For the present substudy, researchers assessed whether vitamin D3 was associated with reduction in SAMS among new statin users in the VITAL trial and whether vitamin D3 supplementation would be especially effective in participants with low levels of serum 25-hydroxyvitamin D at study baseline.
The primary endpoint was SAMS, defined as muscle pain or discomfort lasting several days. The secondary outcome was statin discontinuation due to the primary outcome.
In VITAL, statins were initiated in 1,033 participants assigned to the vitamin D3 group and 1,050 assigned to the placebo group (mean age, 67 years; 49% women).

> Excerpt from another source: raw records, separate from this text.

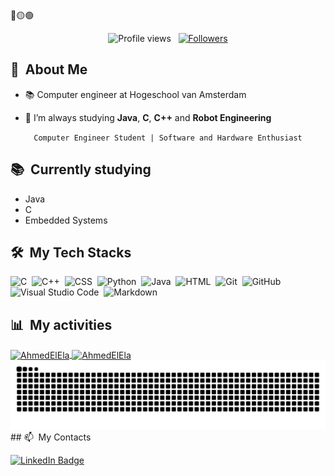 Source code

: <div>
🔴🟡🟢

<br>

</div>
<p align="center">
  <img src="https://komarev.com/ghpvc/?username=AhmedElEla0&color=blueviolet" alt="Profile views" />
  &nbsp;
  <a href="https://github.com/Pepyn0?tab=followers">
    <img src="https://img.shields.io/github/followers/Pepyn0?style=social" alt="Followers" />
  </a>
</p>


<div>

  ## 🧭 &nbsp;About Me

  - 📚 Computer engineer at Hogeschool van Amsterdam
  <!-- - 🔭 I'm currently working on <a href="#">MyJob</a> -->

  - 🌱  I’m always studying **Java**, **C**, **C++** and **Robot Engineering**

</div>


<div align="center">

  `Computer Engineer Student | Software and Hardware Enthusiast`
</div>


<div>

  ## 📚 &nbsp;Currently studying

  - Java
  - C
  - Embedded Systems

</div>


<div>

  ## 🛠️ &nbsp;My Tech Stacks
  

![C](https://img.shields.io/badge/-C-0D1117?style=flat&logo=C&logoColor=blue)&nbsp;
![C++](https://img.shields.io/badge/-C++-0D1117?style=flat&logo=c%2B%2B&logoColor=blue)&nbsp;
![CSS](https://img.shields.io/badge/-CSS-0D1117?style=flat&logo=CSS3&logoColor=1572B6)&nbsp;
![Python](https://img.shields.io/badge/-Python-0D1117?style=flat&logo=python)&nbsp;
![Java](https://img.shields.io/badge/-Java-0D1117?style=flat&logo=openjdk&logoColor=orange)&nbsp;
![HTML](https://img.shields.io/badge/-HTML-0D1117?style=flat&logo=HTML5)&nbsp;
![Git](https://img.shields.io/badge/-Git-0D1117?style=flat&logo=git)&nbsp;
![GitHub](https://img.shields.io/badge/-GitHub-0D1117?style=flat&logo=github)&nbsp;
![Visual Studio Code](https://img.shields.io/badge/-VS%20Code-0D1117?style=flat&logo=visual-studio-code&logoColor=007ACC)&nbsp;
![Markdown](https://img.shields.io/badge/-Markdown-0D1117?style=flat&logo=markdown)

  ## 📊 &nbsp;My activities
  <a href="https://github.com/AhmedElEla">
    <img width=450 height=170 align="center" alt="AhmedElEla" src="https://github-readme-stats.vercel.app/api?username=AhmedElEla&theme=midnight-purple&show_icons=true&bg_color=0D1117&hide_border=true&count_private=true" />
  </a>
  <a href="https://github.com/AhmedElEla">
    <img align="center" alt="AhmedElEla" src="https://github-readme-stats.vercel.app/api/top-langs/?username=AhmedElEla&theme=midnight-purple&layout=compact&bg_color=0D1117&hide_border=true&count_private=true" />
  </a>
</div>
<div>

<img src="./github-user-contribution.svg">
  ## 📫 &nbsp;My Contacts

  <!-- [![Portfolio Badge](https://img.shields.io/badge/-Portifolio-blueviolet?style=flat-square&logo=Portfolio&logoColor=white)](https://pepyn0.github.io/)&nbsp; -->
  [![LinkedIn Badge](https://img.shields.io/badge/-Ahmed_El_Ela-blue?style=flat-square&logo=Linkedin&logoColor=white&link=https://www.linkedin.com/in/ahmed-el-ela/)](https://www.linkedin.com/in/ahmed-el-ela/)&nbsp;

During 4.8 years of follow-up, SAMS were reported by 31% of the vitamin D3 arm compared with 31% of the placebo arm (adjusted OR = 0.97; 95% CI, 0.8-1.18; P = .78).
The secondary outcome of statin discontinuation due to the primary outcome occurred in 13% of the vitamin D3 arm compared with 13% of the placebo arm (aOR = 1.04; 95% CI, 0.8-1.35; P = .78).
Moreover, these findings were consistent regardless of baseline 25-hydroxyvitamin D levels (P for interaction = .83).
“This study took advantage of the large double-blind, placebo-controlled VITAL trial, which randomized patients to vitamin D supplementation for primary prevention of cardiovascular disease and cancer to test whether vitamin D was associated with a reduction in SAMS among new statin users,” the researchers wrote. “It was not: We found essentially the same frequency of SAMS among the 1,033 participants randomized to vitamin D as among the 1,050 randomized to placebo and no difference in the frequency of statin discontinuation due to SAMS. These null results in a large, contemporary randomized clinical trial suggest that vitamin D has little, if any, association with preventing SAMS.”